The club is thus depicted not as the richest in the Premier League, as it was during the period of scrutiny before the Saudis invaded Newcastle. Not as the club that stands accused of financial manipulation in order to colonise the Premier League, not as the club that bought the world’s best players, corrupting the competitive environment, but as the eternal underdog, a club without a past, the anti-Manchester United, Liverpool, Arsenal etc.

Guardiola brings the same single-minded intensity to bear in this portrayal as he does to his coaching, a righteous commitment, a withering conviction that he will prevail. He is smart too. In accepting that others have the right to a view, and that they might be correct, he presents himself as a reasonable man. His problem is not with opposing arguments but the prevailing bias against his team. The damage is done, he pleads, innocent or not. How is that repaired, he asks? It can’t be is the inference.

What Pep said

“Sometimes I have doubts, seven years already is a long time in any country. Now I don’t want to move. Not because people say they lied to you Pep. They didn’t lie to me. Look what happened with Uefa.
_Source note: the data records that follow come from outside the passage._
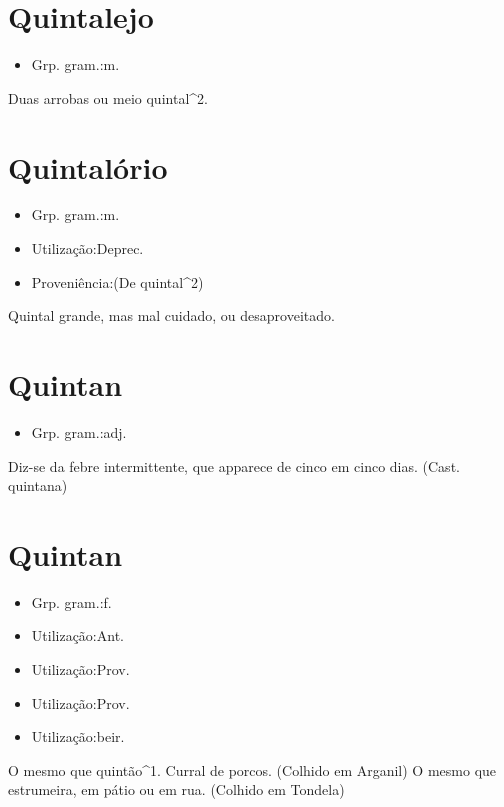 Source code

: \section{Quintalejo}
\begin{itemize}
\item {Grp. gram.:m.}
\end{itemize}
Duas arrobas ou meio quintal^2.
\section{Quintalório}
\begin{itemize}
\item {Grp. gram.:m.}
\end{itemize}
\begin{itemize}
\item {Utilização:Deprec.}
\end{itemize}
\begin{itemize}
\item {Proveniência:(De \textunderscore quintal\textunderscore ^2)}
\end{itemize}
Quintal grande, mas mal cuidado, ou desaproveitado.
\section{Quintan}
\begin{itemize}
\item {Grp. gram.:adj.}
\end{itemize}
Diz-se da febre intermittente, que apparece de cinco em cinco dias.
(Cast. \textunderscore quintana\textunderscore )
\section{Quintan}
\begin{itemize}
\item {Grp. gram.:f.}
\end{itemize}
\begin{itemize}
\item {Utilização:Ant.}
\end{itemize}
\begin{itemize}
\item {Utilização:Prov.}
\end{itemize}
\begin{itemize}
\item {Utilização:Prov.}
\end{itemize}
\begin{itemize}
\item {Utilização:beir.}
\end{itemize}
O mesmo que \textunderscore quintão\textunderscore ^1.
Curral de porcos. (Colhido em Arganil)
O mesmo que \textunderscore estrumeira\textunderscore , em pátio ou em rua. (Colhido em Tondela)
“I said to them: what happened? Pep, we did nothing wrong. We proved it. It is the same case.

“Why should I [not] trust my people? Why should I trust the CEOs or the owners of the 19 clubs, the nine clubs like it was with Uefa?
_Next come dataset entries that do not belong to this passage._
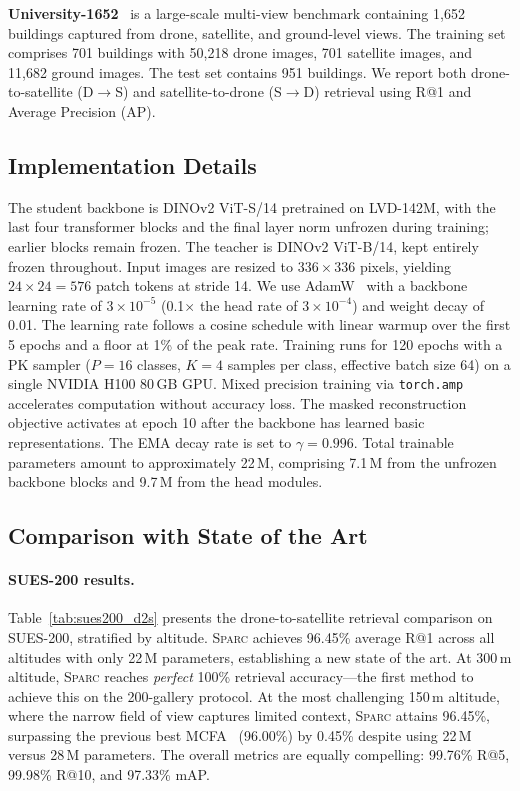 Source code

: \documentclass[sigconf, anonymous, review]{acmart}
\newcommand{\ours}{\textsc{Sparc}}
\begin{document}
\textbf{University-1652}~\cite{zheng2020university1652} is a large-scale multi-view benchmark containing 1{,}652 buildings captured from drone, satellite, and ground-level views.
The training set comprises 701 buildings with 50{,}218 drone images, 701 satellite images, and 11{,}682 ground images.
The test set contains 951 buildings.
We report both drone-to-satellite (D${\to}$S) and satellite-to-drone (S${\to}$D) retrieval using R@1 and Average Precision (AP).

\subsection{Implementation Details}
\label{sec:impl}

The student backbone is DINOv2 ViT-S/14 pretrained on LVD-142M, with the last four transformer blocks and the final layer norm unfrozen during training; earlier blocks remain frozen.
The teacher is DINOv2 ViT-B/14, kept entirely frozen throughout.
Input images are resized to $336{\times}336$ pixels, yielding $24{\times}24{=}576$ patch tokens at stride 14.
We use AdamW~\cite{loshchilov2019adamw} with a backbone learning rate of $3{\times}10^{-5}$ (0.1$\times$ the head rate of $3{\times}10^{-4}$) and weight decay of 0.01.
The learning rate follows a cosine schedule with linear warmup over the first 5 epochs and a floor at 1\% of the peak rate.
Training runs for 120 epochs with a PK sampler ($P{=}16$ classes, $K{=}4$ samples per class, effective batch size 64) on a single NVIDIA H100 80\,GB GPU.
Mixed precision training via \texttt{torch.amp} accelerates computation without accuracy loss.
The masked reconstruction objective activates at epoch 10 after the backbone has learned basic representations.
The EMA decay rate is set to $\gamma{=}0.996$.
Total trainable parameters amount to approximately 22\,M, comprising 7.1\,M from the unfrozen backbone blocks and 9.7\,M from the head modules.

\subsection{Comparison with State of the Art}
\label{sec:sota}

\paragraph{SUES-200 results.}
Table~\ref{tab:sues200_d2s} presents the drone-to-satellite retrieval comparison on SUES-200, stratified by altitude.
\ours{} achieves 96.45\% average R@1 across all altitudes with only 22\,M parameters, establishing a new state of the art.
At 300\,m altitude, \ours{} reaches \emph{perfect} 100\% retrieval accuracy---the first method to achieve this on the 200-gallery protocol.
At the most challenging 150\,m altitude, where the narrow field of view captures limited context, \ours{} attains 96.45\%, surpassing the previous best MCFA~\cite{wang2025mcfa} (96.00\%) by 0.45\% despite using 22\,M versus 28\,M parameters.
The overall metrics are equally compelling: 99.76\% R@5, 99.98\% R@10, and 97.33\% mAP.
\end{document}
“No, I trust my people. Between them and my people, I trust my people. Not one second for the other ones.

“Just in case we are not innocent we will accept what the judge in the Premier League decides, but what happens if in the same situation that Uefa happened we are innocent, what happens to restore or pay back our damage?

“Because the damage is now for one decade. One week later, Uefa make a statement against us, nine teams – Burnley, Wolves, Leicester, Newcastle, Spurs, Arsenal, United, Liverpool, Chelsea – [write a letter wanting us] out of the Champions League, that they wanted that position.

“Like Julius Caesar, in this world, they are not enemies or friends, just interests. They wanted to put it out to take that position that we won on the pitch, take it in our position. Now it is not different in that moment, absolutely zero. The same articles, the same accusations, the same everything.”

This is where sympathy drains. Guardiola is being disingenuous in claiming vindication in previous cases brought by Uefa. The club reached a settlement in 2014 over FFP breaches. And in 2019 they were fined 30m Euros by Uefa for further breaches and banned from the Champions League for two years. A year later, the court of arbitration for sport overturned the ban and reduced the fine to 10m Euros, ruling that the alleged breaches were not established and some were time-barred. The Premier League’s inquiry is not limited by the same five-year time frame.

Moreover, Guardiola is dissembling before the weight of charges against City by railing at the prevailing mood. The scale of the alleged offending over a nine-year period between 2009 and 2018, and the accusation of non-cooperation during the period of investigation post 2018, is enough to raise even the most reasonable eyebrow. That City are free to defend their position and play on respects the principle of innocence until proven guilty. Indeed the bias in this example rests in Guardiola’s presumption that the world has already taken against him and his team.

None of this would impact on the performance against Aston Villa because nothing has materially changed, he said. The drive for perfection on the pitch continues because it has to, fuelled by the belief that anything less would be insufficient to disturb the forces ranged against them. It was this same sense of structural prejudice that Guardiola evinced at Barcelona to overthrow the regal power of Real Madrid.

Guardiola is all in, consumed by the febrile energy of a tormented lover. It is a powerful emotion creating beautiful teams. It can also pervert reality and warp understanding, blinding those under its spell, who see only what they want to see. Guardiola is right about one thing. It is for the authorities to decide the truth of this case. In the meantime, it was off to the canteen, then back to the office to perfect the plan to whack Villa.